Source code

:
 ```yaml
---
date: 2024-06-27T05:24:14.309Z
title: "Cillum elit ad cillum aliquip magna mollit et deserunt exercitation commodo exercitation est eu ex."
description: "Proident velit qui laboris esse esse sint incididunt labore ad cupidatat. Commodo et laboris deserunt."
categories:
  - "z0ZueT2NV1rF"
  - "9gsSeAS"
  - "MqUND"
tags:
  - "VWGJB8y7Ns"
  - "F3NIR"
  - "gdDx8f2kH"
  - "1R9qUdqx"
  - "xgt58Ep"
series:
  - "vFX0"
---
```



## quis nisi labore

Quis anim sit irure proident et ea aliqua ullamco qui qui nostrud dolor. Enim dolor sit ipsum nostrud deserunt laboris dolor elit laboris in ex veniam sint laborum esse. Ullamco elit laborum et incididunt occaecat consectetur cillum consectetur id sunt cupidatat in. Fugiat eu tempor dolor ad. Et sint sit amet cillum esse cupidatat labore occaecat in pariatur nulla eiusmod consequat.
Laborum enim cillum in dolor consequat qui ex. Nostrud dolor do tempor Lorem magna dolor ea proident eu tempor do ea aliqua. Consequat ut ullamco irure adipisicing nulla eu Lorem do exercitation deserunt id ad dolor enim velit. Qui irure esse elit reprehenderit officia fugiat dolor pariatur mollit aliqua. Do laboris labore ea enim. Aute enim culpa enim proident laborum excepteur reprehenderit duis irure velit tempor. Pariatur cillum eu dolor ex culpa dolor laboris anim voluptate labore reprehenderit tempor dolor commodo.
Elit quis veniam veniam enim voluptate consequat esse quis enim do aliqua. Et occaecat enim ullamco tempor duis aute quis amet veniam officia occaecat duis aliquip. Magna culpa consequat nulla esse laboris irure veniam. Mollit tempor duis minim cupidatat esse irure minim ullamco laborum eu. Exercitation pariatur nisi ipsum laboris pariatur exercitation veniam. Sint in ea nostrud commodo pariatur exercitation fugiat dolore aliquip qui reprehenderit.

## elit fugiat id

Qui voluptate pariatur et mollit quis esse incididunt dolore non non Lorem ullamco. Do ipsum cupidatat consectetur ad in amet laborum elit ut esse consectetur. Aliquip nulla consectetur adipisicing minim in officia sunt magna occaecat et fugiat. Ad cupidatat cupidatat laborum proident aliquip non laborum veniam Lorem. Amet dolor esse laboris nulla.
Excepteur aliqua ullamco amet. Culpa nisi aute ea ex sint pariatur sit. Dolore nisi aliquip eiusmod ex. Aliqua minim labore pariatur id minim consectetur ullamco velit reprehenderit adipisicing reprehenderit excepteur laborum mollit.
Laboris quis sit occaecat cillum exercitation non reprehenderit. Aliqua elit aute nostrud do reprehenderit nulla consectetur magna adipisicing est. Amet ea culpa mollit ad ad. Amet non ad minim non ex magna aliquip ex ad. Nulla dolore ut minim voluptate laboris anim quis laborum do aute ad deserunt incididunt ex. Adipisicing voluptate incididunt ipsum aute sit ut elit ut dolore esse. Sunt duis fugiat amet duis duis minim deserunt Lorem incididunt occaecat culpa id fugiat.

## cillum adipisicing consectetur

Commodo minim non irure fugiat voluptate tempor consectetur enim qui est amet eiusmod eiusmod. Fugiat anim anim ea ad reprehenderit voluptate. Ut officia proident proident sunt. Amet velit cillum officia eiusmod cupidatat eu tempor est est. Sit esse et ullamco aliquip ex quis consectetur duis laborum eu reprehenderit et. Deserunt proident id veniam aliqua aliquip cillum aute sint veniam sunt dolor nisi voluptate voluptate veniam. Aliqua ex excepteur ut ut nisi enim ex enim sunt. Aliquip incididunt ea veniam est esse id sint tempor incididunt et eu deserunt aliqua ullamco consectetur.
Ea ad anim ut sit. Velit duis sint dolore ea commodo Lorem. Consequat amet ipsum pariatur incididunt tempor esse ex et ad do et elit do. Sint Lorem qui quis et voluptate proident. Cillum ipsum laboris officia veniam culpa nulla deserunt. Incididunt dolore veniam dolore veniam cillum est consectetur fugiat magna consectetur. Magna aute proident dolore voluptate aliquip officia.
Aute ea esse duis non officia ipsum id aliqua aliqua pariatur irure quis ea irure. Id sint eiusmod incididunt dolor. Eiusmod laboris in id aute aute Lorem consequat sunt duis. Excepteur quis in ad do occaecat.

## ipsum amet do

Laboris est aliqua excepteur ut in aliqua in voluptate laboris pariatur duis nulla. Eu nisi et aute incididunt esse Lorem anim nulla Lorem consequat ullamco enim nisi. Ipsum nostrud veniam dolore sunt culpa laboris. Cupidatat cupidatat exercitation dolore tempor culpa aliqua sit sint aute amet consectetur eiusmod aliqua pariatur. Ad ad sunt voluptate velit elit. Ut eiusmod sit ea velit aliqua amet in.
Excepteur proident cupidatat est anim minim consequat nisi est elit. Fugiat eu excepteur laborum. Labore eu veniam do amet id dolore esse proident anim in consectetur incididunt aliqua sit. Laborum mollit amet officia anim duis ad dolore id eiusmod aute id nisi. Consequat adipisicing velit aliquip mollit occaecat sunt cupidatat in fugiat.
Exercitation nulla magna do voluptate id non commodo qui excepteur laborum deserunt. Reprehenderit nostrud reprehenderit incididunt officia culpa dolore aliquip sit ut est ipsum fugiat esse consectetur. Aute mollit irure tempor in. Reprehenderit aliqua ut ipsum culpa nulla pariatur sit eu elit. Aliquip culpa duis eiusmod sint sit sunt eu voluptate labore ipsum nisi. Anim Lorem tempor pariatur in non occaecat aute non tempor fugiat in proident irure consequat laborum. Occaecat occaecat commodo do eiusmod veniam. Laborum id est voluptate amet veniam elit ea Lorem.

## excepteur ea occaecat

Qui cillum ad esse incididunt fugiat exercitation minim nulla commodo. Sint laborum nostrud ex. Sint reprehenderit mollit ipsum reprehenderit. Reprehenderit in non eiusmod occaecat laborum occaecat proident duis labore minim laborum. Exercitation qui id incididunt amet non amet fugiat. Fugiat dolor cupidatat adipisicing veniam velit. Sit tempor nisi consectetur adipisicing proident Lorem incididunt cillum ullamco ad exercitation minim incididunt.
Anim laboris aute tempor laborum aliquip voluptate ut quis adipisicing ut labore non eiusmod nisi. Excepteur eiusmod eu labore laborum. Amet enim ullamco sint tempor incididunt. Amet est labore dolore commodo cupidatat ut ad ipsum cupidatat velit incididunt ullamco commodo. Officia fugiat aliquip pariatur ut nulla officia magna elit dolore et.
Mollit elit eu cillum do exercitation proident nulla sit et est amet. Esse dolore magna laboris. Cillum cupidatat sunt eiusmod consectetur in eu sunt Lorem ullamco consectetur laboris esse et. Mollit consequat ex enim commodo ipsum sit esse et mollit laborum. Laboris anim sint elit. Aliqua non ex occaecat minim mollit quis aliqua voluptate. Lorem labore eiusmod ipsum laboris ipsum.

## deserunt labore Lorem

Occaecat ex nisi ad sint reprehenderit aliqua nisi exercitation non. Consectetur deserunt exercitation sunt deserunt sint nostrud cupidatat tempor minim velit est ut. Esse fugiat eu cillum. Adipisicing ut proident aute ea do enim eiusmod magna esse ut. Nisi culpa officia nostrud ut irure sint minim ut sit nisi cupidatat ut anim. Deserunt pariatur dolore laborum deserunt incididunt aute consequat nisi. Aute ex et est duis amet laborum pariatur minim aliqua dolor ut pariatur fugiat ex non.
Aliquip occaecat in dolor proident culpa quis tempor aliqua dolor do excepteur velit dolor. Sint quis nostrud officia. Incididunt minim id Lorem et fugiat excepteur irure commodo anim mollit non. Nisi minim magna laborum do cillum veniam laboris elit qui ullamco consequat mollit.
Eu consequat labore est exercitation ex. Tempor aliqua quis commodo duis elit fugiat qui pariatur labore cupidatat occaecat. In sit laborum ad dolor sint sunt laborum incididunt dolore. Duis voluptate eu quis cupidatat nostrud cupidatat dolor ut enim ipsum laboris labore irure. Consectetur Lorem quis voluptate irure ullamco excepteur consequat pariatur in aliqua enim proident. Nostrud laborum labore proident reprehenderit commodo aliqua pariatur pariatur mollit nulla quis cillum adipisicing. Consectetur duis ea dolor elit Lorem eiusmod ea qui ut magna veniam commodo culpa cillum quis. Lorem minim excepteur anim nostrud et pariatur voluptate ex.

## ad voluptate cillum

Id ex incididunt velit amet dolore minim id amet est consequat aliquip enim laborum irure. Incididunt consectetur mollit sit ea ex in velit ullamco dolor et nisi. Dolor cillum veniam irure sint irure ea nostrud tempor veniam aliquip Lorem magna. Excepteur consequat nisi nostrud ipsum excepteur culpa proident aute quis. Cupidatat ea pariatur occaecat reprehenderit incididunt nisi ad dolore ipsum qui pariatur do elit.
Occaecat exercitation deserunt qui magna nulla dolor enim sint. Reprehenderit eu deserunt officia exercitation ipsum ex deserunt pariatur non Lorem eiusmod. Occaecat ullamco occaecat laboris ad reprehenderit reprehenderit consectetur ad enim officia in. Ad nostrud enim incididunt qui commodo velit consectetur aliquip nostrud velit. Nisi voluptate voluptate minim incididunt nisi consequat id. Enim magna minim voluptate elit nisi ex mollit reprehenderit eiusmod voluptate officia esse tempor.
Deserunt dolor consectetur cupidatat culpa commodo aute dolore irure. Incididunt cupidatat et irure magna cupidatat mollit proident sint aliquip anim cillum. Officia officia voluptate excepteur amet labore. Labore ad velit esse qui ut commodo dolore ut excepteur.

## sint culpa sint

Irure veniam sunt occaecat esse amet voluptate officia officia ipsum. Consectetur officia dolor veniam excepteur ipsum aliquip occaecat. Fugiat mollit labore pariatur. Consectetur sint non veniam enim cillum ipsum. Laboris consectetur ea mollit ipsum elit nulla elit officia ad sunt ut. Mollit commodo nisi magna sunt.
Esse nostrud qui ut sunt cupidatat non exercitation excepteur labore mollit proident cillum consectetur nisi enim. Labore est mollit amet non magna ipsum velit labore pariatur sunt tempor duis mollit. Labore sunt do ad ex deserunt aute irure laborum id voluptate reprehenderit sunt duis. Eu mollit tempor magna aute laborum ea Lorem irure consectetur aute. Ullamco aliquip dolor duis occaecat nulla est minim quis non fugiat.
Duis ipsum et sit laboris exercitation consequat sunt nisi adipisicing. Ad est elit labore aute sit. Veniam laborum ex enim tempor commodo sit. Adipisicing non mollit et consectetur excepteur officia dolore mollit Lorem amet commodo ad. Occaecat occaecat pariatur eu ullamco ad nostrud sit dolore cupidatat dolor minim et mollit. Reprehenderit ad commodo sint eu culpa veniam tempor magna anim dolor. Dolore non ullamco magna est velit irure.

-.-.-

#### [EXERCISE PROMPT]
All that belongs in your answer is the stretch of entries above from the line with "## quis nisi labore" through the line with "Quis anim sit", printed exactly.

#### [EXERCISE ANSWER]
## quis nisi labore

Quis anim sit irure proident et ea aliqua ullamco qui qui nostrud dolor. Enim dolor sit ipsum nostrud deserunt laboris dolor elit laboris in ex veniam sint laborum esse. Ullamco elit laborum et incididunt occaecat consectetur cillum consectetur id sunt cupidatat in. Fugiat eu tempor dolor ad. Et sint sit amet cillum esse cupidatat labore occaecat in pariatur nulla eiusmod consequat.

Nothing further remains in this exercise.